··· Supplied data ···
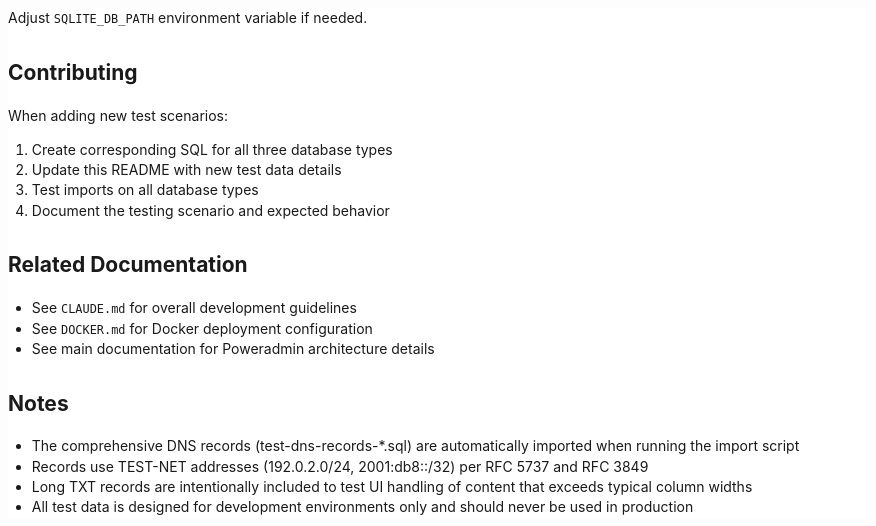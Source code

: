 Adjust `SQLITE_DB_PATH` environment variable if needed.

## Contributing

When adding new test scenarios:

1. Create corresponding SQL for all three database types
2. Update this README with new test data details
3. Test imports on all database types
4. Document the testing scenario and expected behavior

## Related Documentation

- See `CLAUDE.md` for overall development guidelines
- See `DOCKER.md` for Docker deployment configuration
- See main documentation for Poweradmin architecture details

## Notes

- The comprehensive DNS records (test-dns-records-*.sql) are automatically imported when running the import script
- Records use TEST-NET addresses (192.0.2.0/24, 2001:db8::/32) per RFC 5737 and RFC 3849
- Long TXT records are intentionally included to test UI handling of content that exceeds typical column widths
- All test data is designed for development environments only and should never be used in production

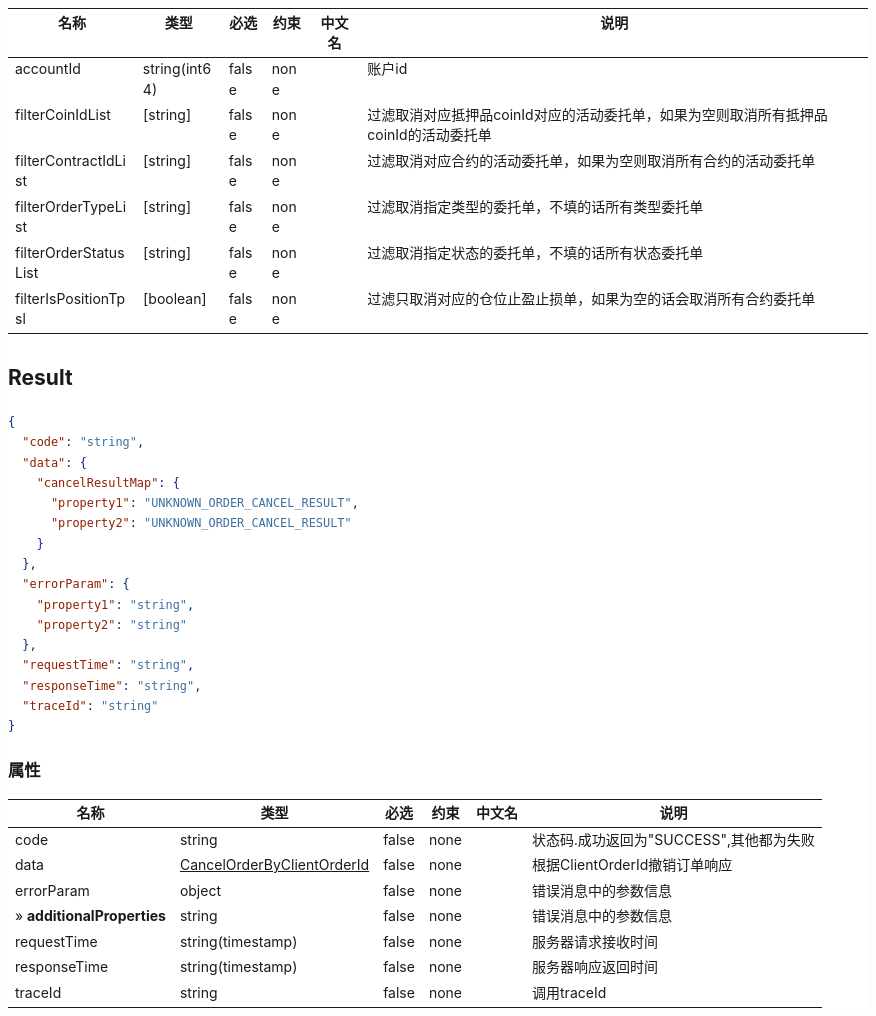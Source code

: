 |名称|类型|必选|约束|中文名|说明|
|---|---|---|---|---|---|
|accountId|string(int64)|false|none||账户id|
|filterCoinIdList|[string]|false|none||过滤取消对应抵押品coinId对应的活动委托单，如果为空则取消所有抵押品coinId的活动委托单|
|filterContractIdList|[string]|false|none||过滤取消对应合约的活动委托单，如果为空则取消所有合约的活动委托单|
|filterOrderTypeList|[string]|false|none||过滤取消指定类型的委托单，不填的话所有类型委托单|
|filterOrderStatusList|[string]|false|none||过滤取消指定状态的委托单，不填的话所有状态委托单|
|filterIsPositionTpsl|[boolean]|false|none||过滤只取消对应的仓位止盈止损单，如果为空的话会取消所有合约委托单|

<h2 id="tocS_Result<CancelOrderByClientOrderId>">Result<CancelOrderByClientOrderId></h2>

<a id="schemaresult<cancelorderbyclientorderid>"></a>
<a id="schema_Result<CancelOrderByClientOrderId>"></a>
<a id="tocSresult<cancelorderbyclientorderid>"></a>
<a id="tocsresult<cancelorderbyclientorderid>"></a>

```json
{
  "code": "string",
  "data": {
    "cancelResultMap": {
      "property1": "UNKNOWN_ORDER_CANCEL_RESULT",
      "property2": "UNKNOWN_ORDER_CANCEL_RESULT"
    }
  },
  "errorParam": {
    "property1": "string",
    "property2": "string"
  },
  "requestTime": "string",
  "responseTime": "string",
  "traceId": "string"
}

```

### 属性

|名称|类型|必选|约束|中文名|说明|
|---|---|---|---|---|---|
|code|string|false|none||状态码.成功返回为"SUCCESS",其他都为失败|
|data|[CancelOrderByClientOrderId](#schemacancelorderbyclientorderid)|false|none||根据ClientOrderId撤销订单响应|
|errorParam|object|false|none||错误消息中的参数信息|
|» **additionalProperties**|string|false|none||错误消息中的参数信息|
|requestTime|string(timestamp)|false|none||服务器请求接收时间|
|responseTime|string(timestamp)|false|none||服务器响应返回时间|
|traceId|string|false|none||调用traceId|
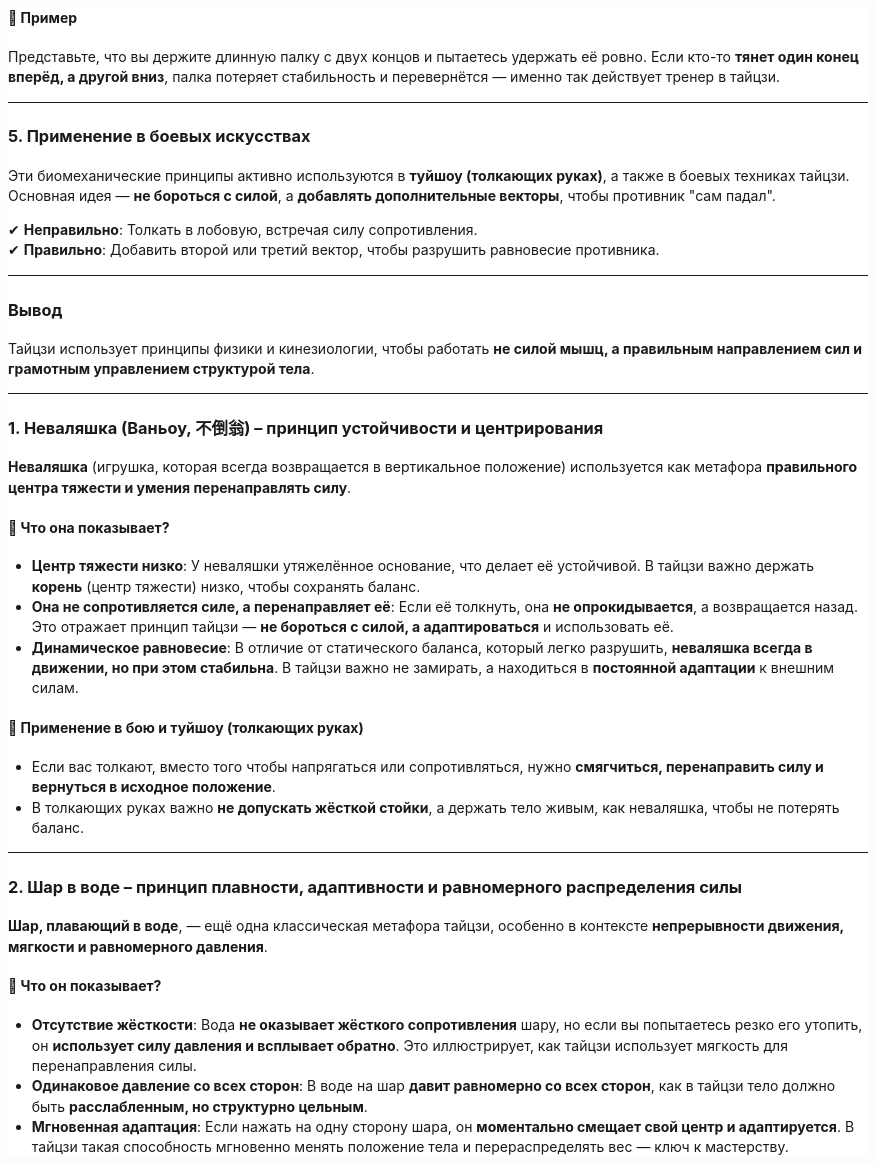 #### 🔹 **Пример**  
Представьте, что вы держите длинную палку с двух концов и пытаетесь удержать её ровно. Если кто-то **тянет один конец вперёд, а другой вниз**, палка потеряет стабильность и перевернётся — именно так действует тренер в тайцзи.  

---

### 5. **Применение в боевых искусствах**  
Эти биомеханические принципы активно используются в **туйшоу (толкающих руках)**, а также в боевых техниках тайцзи. Основная идея — **не бороться с силой**, а **добавлять дополнительные векторы**, чтобы противник "сам падал".  

✔ **Неправильно**: Толкать в лобовую, встречая силу сопротивления.  
✔ **Правильно**: Добавить второй или третий вектор, чтобы разрушить равновесие противника.  

---

### **Вывод**  
Тайцзи использует принципы физики и кинезиологии, чтобы работать **не силой мышц, а правильным направлением сил и грамотным управлением структурой тела**.

---

### **1. Неваляшка (Ваньоу, 不倒翁) – принцип устойчивости и центрирования**  
**Неваляшка** (игрушка, которая всегда возвращается в вертикальное положение) используется как метафора **правильного центра тяжести и умения перенаправлять силу**.  

#### 🔹 Что она показывает?  
- **Центр тяжести низко**: У неваляшки утяжелённое основание, что делает её устойчивой. В тайцзи важно держать **корень** (центр тяжести) низко, чтобы сохранять баланс.  
- **Она не сопротивляется силе, а перенаправляет её**: Если её толкнуть, она **не опрокидывается**, а возвращается назад. Это отражает принцип тайцзи — **не бороться с силой, а адаптироваться** и использовать её.  
- **Динамическое равновесие**: В отличие от статического баланса, который легко разрушить, **неваляшка всегда в движении, но при этом стабильна**. В тайцзи важно не замирать, а находиться в **постоянной адаптации** к внешним силам.  

#### 🏹 **Применение в бою и туйшоу (толкающих руках)**  
- Если вас толкают, вместо того чтобы напрягаться или сопротивляться, нужно **смягчиться, перенаправить силу и вернуться в исходное положение**.  
- В толкающих руках важно **не допускать жёсткой стойки**, а держать тело живым, как неваляшка, чтобы не потерять баланс.  

---

### **2. Шар в воде – принцип плавности, адаптивности и равномерного распределения силы**  
**Шар, плавающий в воде**, — ещё одна классическая метафора тайцзи, особенно в контексте **непрерывности движения, мягкости и равномерного давления**.  

#### 🔹 Что он показывает?  
- **Отсутствие жёсткости**: Вода **не оказывает жёсткого сопротивления** шару, но если вы попытаетесь резко его утопить, он **использует силу давления и всплывает обратно**. Это иллюстрирует, как тайцзи использует мягкость для перенаправления силы.  
- **Одинаковое давление со всех сторон**: В воде на шар **давит равномерно со всех сторон**, как в тайцзи тело должно быть **расслабленным, но структурно цельным**.  
- **Мгновенная адаптация**: Если нажать на одну сторону шара, он **моментально смещает свой центр и адаптируется**. В тайцзи такая способность мгновенно менять положение тела и перераспределять вес — ключ к мастерству.  
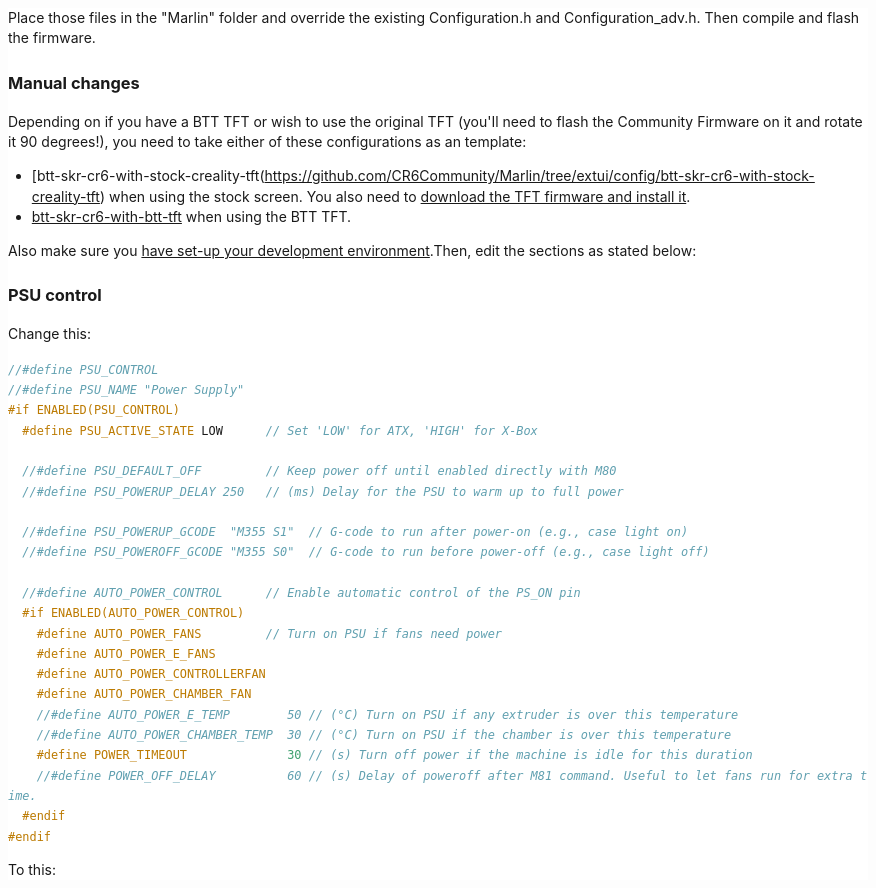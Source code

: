 Place those files in the "Marlin" folder and override the existing Configuration.h and Configuration_adv.h. Then compile and flash the firmware.

### Manual changes

Depending on if you have a BTT TFT or wish to use the original TFT (you'Il need to flash the Community Firmware on it and rotate it 90 degrees!), you need to take either of these configurations as an template:

- [btt-skr-cr6-with-stock-creality-tft(https://github.com/CR6Community/Marlin/tree/extui/config/btt-skr-cr6-with-stock-creality-tft) when using the stock screen. You also need to [download the TFT firmware and install it](https://github.com/CR6Community/CR-6-touchscreen).
- [btt-skr-cr6-with-btt-tft](https://github.com/CR6Community/Marlin/tree/extui/config/btt-skr-cr6-with-btt-tft) when using the BTT TFT. 

Also make sure you [have set-up your development environment](/blog/2021/01/08/how-to-compile-cr6community-marlin-with-vscode-platformio).Then, edit the sections as stated below:

### PSU control

Change this:

```C++
//#define PSU_CONTROL
//#define PSU_NAME "Power Supply"
#if ENABLED(PSU_CONTROL)
  #define PSU_ACTIVE_STATE LOW      // Set 'LOW' for ATX, 'HIGH' for X-Box

  //#define PSU_DEFAULT_OFF         // Keep power off until enabled directly with M80
  //#define PSU_POWERUP_DELAY 250   // (ms) Delay for the PSU to warm up to full power

  //#define PSU_POWERUP_GCODE  "M355 S1"  // G-code to run after power-on (e.g., case light on)
  //#define PSU_POWEROFF_GCODE "M355 S0"  // G-code to run before power-off (e.g., case light off)

  //#define AUTO_POWER_CONTROL      // Enable automatic control of the PS_ON pin
  #if ENABLED(AUTO_POWER_CONTROL)
    #define AUTO_POWER_FANS         // Turn on PSU if fans need power
    #define AUTO_POWER_E_FANS
    #define AUTO_POWER_CONTROLLERFAN
    #define AUTO_POWER_CHAMBER_FAN
    //#define AUTO_POWER_E_TEMP        50 // (°C) Turn on PSU if any extruder is over this temperature
    //#define AUTO_POWER_CHAMBER_TEMP  30 // (°C) Turn on PSU if the chamber is over this temperature
    #define POWER_TIMEOUT              30 // (s) Turn off power if the machine is idle for this duration
    //#define POWER_OFF_DELAY          60 // (s) Delay of poweroff after M81 command. Useful to let fans run for extra time.
  #endif
#endif
```

To this:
···
> _Work request_
Lines to set down from above: the line with "### **1. Неваляшка", the line with "- **Она не сопротивляется", and every line between, each exactly as written.

> _Output_
### **1. Неваляшка (Ваньоу, 不倒翁) – принцип устойчивости и центрирования**  
**Неваляшка** (игрушка, которая всегда возвращается в вертикальное положение) используется как метафора **правильного центра тяжести и умения перенаправлять силу**.  

#### 🔹 Что она показывает?  
- **Центр тяжести низко**: У неваляшки утяжелённое основание, что делает её устойчивой. В тайцзи важно держать **корень** (центр тяжести) низко, чтобы сохранять баланс.  
- **Она не сопротивляется силе, а перенаправляет её**: Если её толкнуть, она **не опрокидывается**, а возвращается назад. Это отражает принцип тайцзи — **не бороться с силой, а адаптироваться** и использовать её.  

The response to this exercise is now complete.